* **EXERCISE REQUIREMENTS**
Search the listing below for the string "structure" and copy every line where it occurs.

- Opening Delimiter -

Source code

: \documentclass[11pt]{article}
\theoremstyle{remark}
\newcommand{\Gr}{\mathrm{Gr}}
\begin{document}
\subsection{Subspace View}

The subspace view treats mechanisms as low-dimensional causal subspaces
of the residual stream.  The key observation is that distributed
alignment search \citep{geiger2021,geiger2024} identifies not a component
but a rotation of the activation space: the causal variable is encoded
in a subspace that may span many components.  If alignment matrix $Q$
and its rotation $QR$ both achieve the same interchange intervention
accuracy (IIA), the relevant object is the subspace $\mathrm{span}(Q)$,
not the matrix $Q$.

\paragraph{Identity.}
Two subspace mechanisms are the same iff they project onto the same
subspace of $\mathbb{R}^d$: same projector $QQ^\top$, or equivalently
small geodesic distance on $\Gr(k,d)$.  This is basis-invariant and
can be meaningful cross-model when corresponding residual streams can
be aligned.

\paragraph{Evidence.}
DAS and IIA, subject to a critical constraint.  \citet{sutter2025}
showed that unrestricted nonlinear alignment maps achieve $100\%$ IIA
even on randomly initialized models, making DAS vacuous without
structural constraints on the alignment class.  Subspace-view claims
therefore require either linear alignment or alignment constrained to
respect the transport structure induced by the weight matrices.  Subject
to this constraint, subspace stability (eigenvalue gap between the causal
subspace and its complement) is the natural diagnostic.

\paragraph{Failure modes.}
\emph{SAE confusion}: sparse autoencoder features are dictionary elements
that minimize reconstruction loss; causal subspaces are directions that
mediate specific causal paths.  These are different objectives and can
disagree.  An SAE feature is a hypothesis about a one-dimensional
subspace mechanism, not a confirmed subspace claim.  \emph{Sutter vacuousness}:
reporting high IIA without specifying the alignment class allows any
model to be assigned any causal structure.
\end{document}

- Closing Delimiter -

* **WRITTEN RESPONSE**
respect the transport structure induced by the weight matrices.  Subject
model to be assigned any causal structure.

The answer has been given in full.